Ozone and ethanol

Oct. 27, 2003
The annual air-quality assessment published recently by the US Environmental Protection Agency contains a sleeping serpent worth stirring up before environmental alarmists appropriate it for their gloomy propaganda.

The annual air-quality assessment published recently by the US Environmental Protection Agency contains a sleeping serpent worth stirring up before environmental alarmists appropriate it for their gloomy propaganda. It's an indicated rise in a pollution measure heretofore in strong decline. Preemptive perspective can bridle environmentalism's predisposition for catastrophe. It might also keep House-Senate conferees working on overstuffed energy legislation from genuinely reversing progress in the fight against air pollution.

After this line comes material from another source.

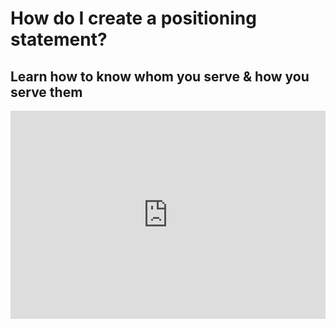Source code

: # How do I create a positioning statement?

## Learn how to know whom you serve & how you serve them

<div style="position: relative; padding-bottom: 66%; height: 0;"><iframe loading="lazy" src="https://www.loom.com/embed/93d25f50f8ac44d99b8c6e2f88c520af" frameborder="0" webkitallowfullscreen=" mozallowfullscreen=" allowfullscreen style="position: absolute; top: 0; left: 0; width: 100%; height: 100%;"></iframe></div>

The news from EPA is that air quality continues to improve, as it has done for decades. "Since 1970," the agency says in its report on air quality trends through 2002, "aggregate emissions of the six principal pollutants have been cut 48%. During that same time, US energy consumption increased 42%, and vehicle-miles traveled increased 155%." The reported improvement was unusually large in the new assessment because of adjustments made to vehicle emissions found to have been understated in the 1970s and 1980s.

Small increase

The pollution increase noted for 1993-2002 involved ozone levels. It occurred according to the stricter of two ozone parameters: the 8-hr standard adopted in 1997; by the 1-hr standard used since 1970, ozone pollution continued to diminish in 1993-2002. According to EPA, the amount of increase, 4% over the period, is too small to be statistically significant.

Those technicalities will vanish in the churn of news and political contention, of course. Also unnoticed will be the solid declines that persist for other nationally tracked components of air-quality assessment: nitrogen dioxide (NO2), sulfur dioxide, particulates, carbon monoxide, and lead. By those measures, the Clean Air Act's "criteria pollutants," air quality has steadily and greatly improved. The US has no general pollution crisis.

Specific areas within the US, however, have problems with specific pollutants. Some of those problems are chronic. On EPA's simplified list of areas not complying with federal standards for one or more criteria pollutants, particulates and ozone account for three fourths of the infractions.

Three decades of experience in the struggle against smog and soot highlight the importance of controlling oxides of nitrogen (NOx). Substances in this category are precursors of both ozone and particulates. And one of them, NO2, is a criteria pollutant. Because only one area of the country fails to meet the NO2 standard—Columbia Falls, Mont.—the contribution of NOx to formation of other pollutants is far more significant than NO2 is to further cleansing of US air.

In its latest report, EPA notes that during 1983-2002, emissions of volatile organic compounds, the other ozone precursor, fell by 40%, while those of NOx dropped by only 15%. "Additional NOx reductions will be necessary before more substantial ozone air-quality improvements are realized," the agency says, pointing to programs in place to seek those cuts.

Complex energy legislation under extended negotiation by the House-Senate conferees would work the opposite way. It contains a NOx-filled bomb: the requirement that the ethanol content of reformulated gasoline more than double within a few years. Tests have shown that adding ethanol to gasoline increases NOx emissions and that the problem is worse for ethanol than for methyl tertiary butyl ether (MTBE), which ethanol would replace. Ethanol also boosts evaporative emissions of volatile hydrocarbons.

As Houston consultant Cal Hodge has pointed out in these pages, California is a test case. In the past 3 years, while the state replaced much of the MTBE in its specially reformulated gasoline with ethanol, the number of violations of the federal ozone standard has doubled (OGJ, Oct. 6, 2003, p. 18).

Increased challenge

Mandating an increase in ethanol use is no way to fight ozone or particulate pollution. Yet the myth persists—largely because of marketing by ethanol producers and their lobbyists—that the substance makes gasoline combustion "cleaner" in air-quality terms. Ethanol does reduce emissions of carbon monoxide, which aggravates ozone formation. It does displace toxics and promote combustion—but at the cost of an energy loss relative to gasoline. The advantages, though, don't compensate for the disadvantages.

While the ozone numbers in EPA's new report shouldn't set off alarms, they do illuminate a pollutant for which further progress in nonattainment areas will be difficult. Increasing the challenge with a costly ethanol mandate would obstruct environmental efforts and discredit energy policy.